Task requirements => In the material below, find the line that contains "rackup -p 4567" and the line that contains "The right half", then write out exactly those two lines and everything between them.

Dataset content =>
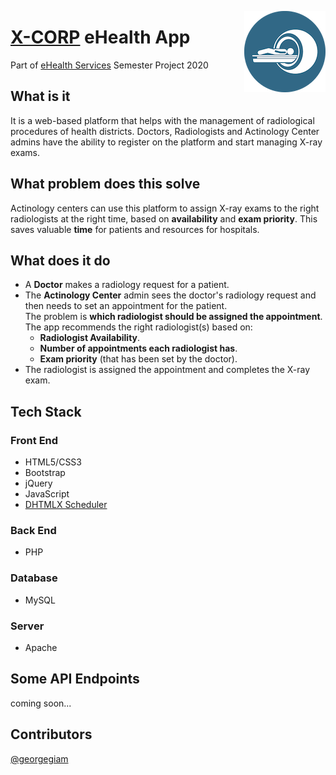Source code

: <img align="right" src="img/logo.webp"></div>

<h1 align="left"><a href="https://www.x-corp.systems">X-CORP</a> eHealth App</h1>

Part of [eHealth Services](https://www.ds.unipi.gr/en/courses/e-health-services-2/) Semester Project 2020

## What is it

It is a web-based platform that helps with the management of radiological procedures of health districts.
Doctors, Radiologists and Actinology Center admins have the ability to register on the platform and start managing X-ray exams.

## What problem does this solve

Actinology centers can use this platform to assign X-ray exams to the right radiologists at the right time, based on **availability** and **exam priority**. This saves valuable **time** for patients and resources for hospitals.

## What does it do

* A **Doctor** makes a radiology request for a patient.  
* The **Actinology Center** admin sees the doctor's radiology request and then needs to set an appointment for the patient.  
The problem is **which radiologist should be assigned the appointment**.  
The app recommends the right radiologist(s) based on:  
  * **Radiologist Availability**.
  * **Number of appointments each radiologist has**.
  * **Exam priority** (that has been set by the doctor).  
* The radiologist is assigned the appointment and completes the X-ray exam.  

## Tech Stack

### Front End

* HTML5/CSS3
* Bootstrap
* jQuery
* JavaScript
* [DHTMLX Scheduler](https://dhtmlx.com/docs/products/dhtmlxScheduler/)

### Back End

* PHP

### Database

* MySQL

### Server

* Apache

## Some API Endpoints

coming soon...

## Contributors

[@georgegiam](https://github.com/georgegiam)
--
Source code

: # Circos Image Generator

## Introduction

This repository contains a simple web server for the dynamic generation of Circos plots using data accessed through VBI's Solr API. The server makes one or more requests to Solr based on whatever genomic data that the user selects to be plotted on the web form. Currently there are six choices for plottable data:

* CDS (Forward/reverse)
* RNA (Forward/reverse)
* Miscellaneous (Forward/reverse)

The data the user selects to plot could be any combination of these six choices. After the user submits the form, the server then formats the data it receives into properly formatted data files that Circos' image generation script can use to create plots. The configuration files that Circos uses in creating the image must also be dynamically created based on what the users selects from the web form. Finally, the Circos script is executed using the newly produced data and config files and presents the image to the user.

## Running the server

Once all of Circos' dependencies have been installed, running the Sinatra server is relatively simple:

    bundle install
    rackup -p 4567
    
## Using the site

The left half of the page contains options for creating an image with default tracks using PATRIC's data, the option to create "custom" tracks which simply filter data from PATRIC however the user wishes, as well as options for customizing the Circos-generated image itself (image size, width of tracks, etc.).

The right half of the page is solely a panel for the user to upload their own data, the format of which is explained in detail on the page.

Answer box =>
    rackup -p 4567
    
## Using the site

The left half of the page contains options for creating an image with default tracks using PATRIC's data, the option to create "custom" tracks which simply filter data from PATRIC however the user wishes, as well as options for customizing the Circos-generated image itself (image size, width of tracks, etc.).

The right half of the page is solely a panel for the user to upload their own data, the format of which is explained in detail on the page.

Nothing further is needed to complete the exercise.